Count up the lines below that include the string "Integration" and report the number by itself.

─── Dataset excerpts ───

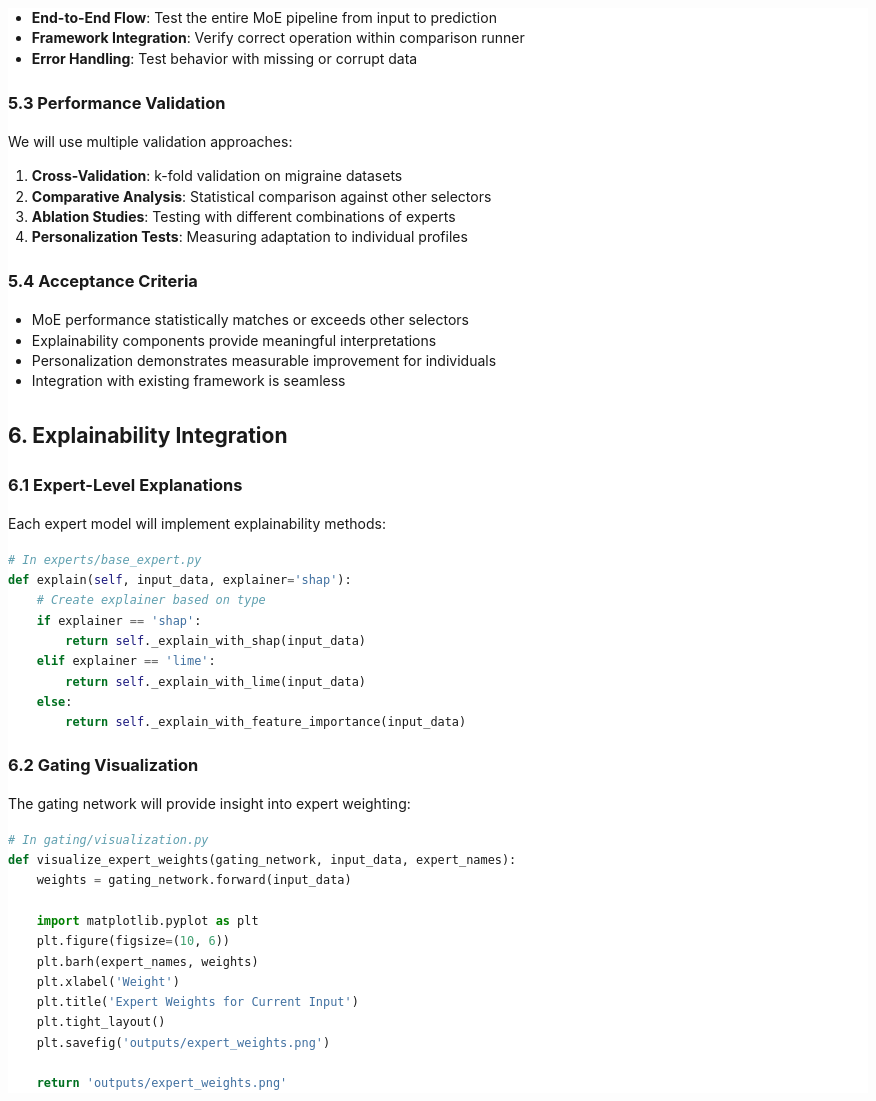 - **End-to-End Flow**: Test the entire MoE pipeline from input to prediction
- **Framework Integration**: Verify correct operation within comparison runner
- **Error Handling**: Test behavior with missing or corrupt data

### 5.3 Performance Validation

We will use multiple validation approaches:

1. **Cross-Validation**: k-fold validation on migraine datasets
2. **Comparative Analysis**: Statistical comparison against other selectors
3. **Ablation Studies**: Testing with different combinations of experts
4. **Personalization Tests**: Measuring adaptation to individual profiles

### 5.4 Acceptance Criteria

- MoE performance statistically matches or exceeds other selectors
- Explainability components provide meaningful interpretations
- Personalization demonstrates measurable improvement for individuals
- Integration with existing framework is seamless

## 6. Explainability Integration

### 6.1 Expert-Level Explanations

Each expert model will implement explainability methods:

```python
# In experts/base_expert.py
def explain(self, input_data, explainer='shap'):
    # Create explainer based on type
    if explainer == 'shap':
        return self._explain_with_shap(input_data)
    elif explainer == 'lime':
        return self._explain_with_lime(input_data)
    else:
        return self._explain_with_feature_importance(input_data)
```

### 6.2 Gating Visualization

The gating network will provide insight into expert weighting:

```python
# In gating/visualization.py
def visualize_expert_weights(gating_network, input_data, expert_names):
    weights = gating_network.forward(input_data)
    
    import matplotlib.pyplot as plt
    plt.figure(figsize=(10, 6))
    plt.barh(expert_names, weights)
    plt.xlabel('Weight')
    plt.title('Expert Weights for Current Input')
    plt.tight_layout()
    plt.savefig('outputs/expert_weights.png')
    
    return 'outputs/expert_weights.png'
```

───

## Answer area
3